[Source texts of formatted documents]
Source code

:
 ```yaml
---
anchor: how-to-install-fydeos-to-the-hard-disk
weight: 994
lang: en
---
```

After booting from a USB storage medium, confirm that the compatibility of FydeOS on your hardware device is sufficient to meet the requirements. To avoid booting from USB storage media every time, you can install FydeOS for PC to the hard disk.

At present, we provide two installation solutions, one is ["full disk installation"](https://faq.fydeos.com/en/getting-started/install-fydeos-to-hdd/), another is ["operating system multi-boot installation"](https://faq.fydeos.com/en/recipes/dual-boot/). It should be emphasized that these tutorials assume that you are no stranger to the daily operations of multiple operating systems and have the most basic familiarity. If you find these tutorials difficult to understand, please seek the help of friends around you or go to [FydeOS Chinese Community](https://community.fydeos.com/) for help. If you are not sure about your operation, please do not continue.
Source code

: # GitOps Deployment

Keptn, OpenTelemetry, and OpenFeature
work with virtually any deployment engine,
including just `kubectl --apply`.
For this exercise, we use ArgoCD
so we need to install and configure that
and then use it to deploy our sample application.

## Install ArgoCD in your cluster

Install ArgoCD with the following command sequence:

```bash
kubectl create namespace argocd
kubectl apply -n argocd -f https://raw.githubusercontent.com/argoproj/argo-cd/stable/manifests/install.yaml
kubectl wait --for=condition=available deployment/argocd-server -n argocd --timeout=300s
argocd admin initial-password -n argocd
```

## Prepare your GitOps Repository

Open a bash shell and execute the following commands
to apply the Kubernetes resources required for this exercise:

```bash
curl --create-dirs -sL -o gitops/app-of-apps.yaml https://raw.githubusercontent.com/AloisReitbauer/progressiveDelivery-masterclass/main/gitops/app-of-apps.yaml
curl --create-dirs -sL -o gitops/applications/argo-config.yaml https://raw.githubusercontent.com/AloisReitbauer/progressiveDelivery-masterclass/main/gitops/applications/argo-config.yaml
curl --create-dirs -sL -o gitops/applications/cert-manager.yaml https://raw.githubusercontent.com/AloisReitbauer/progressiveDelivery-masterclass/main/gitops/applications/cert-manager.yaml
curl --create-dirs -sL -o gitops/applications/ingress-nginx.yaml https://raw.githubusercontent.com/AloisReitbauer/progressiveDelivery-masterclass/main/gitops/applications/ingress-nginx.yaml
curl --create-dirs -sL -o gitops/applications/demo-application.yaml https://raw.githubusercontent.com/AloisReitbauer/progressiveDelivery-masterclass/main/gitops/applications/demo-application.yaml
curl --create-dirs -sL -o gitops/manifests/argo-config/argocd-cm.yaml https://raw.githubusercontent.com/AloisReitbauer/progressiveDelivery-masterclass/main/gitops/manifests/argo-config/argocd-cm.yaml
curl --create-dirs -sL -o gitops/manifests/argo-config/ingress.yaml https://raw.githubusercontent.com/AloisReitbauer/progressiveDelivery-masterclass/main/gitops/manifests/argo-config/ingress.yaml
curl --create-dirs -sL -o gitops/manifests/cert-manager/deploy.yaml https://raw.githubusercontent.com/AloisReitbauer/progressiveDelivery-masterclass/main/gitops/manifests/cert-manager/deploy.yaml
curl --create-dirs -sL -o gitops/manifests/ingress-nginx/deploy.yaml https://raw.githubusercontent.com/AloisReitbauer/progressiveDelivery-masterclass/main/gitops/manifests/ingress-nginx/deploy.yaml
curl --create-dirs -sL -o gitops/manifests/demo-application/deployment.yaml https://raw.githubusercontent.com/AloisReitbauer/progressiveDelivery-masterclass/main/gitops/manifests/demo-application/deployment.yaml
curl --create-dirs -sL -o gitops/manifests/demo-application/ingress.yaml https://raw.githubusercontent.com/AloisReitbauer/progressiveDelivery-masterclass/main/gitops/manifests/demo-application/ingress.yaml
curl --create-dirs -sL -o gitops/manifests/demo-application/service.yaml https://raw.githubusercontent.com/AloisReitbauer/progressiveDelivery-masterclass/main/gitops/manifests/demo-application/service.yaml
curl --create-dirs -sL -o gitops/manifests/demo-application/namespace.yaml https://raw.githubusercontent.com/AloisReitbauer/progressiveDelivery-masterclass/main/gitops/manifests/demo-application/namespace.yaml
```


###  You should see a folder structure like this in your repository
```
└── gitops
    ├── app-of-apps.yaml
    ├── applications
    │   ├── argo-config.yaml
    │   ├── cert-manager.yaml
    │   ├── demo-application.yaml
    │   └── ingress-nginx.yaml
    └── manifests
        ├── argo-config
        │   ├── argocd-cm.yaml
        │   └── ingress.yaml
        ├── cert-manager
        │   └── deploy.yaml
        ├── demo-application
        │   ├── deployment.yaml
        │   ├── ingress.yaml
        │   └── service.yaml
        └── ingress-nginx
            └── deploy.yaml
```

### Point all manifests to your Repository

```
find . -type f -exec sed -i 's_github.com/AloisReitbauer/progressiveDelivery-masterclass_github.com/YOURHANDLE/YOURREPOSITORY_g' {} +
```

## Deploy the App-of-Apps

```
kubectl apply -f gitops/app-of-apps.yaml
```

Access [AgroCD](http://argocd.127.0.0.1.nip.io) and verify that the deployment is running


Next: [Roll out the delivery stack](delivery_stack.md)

▸ **What the task asks**: Set down the lines above as they stand, starting with the first line and ending with the line that contains "After booting from".

▸ **Answer to this exercise**:
Source code

:
 ```yaml
---
anchor: how-to-install-fydeos-to-the-hard-disk
weight: 994
lang: en
---
```

After booting from a USB storage medium, confirm that the compatibility of FydeOS on your hardware device is sufficient to meet the requirements. To avoid booting from USB storage media every time, you can install FydeOS for PC to the hard disk.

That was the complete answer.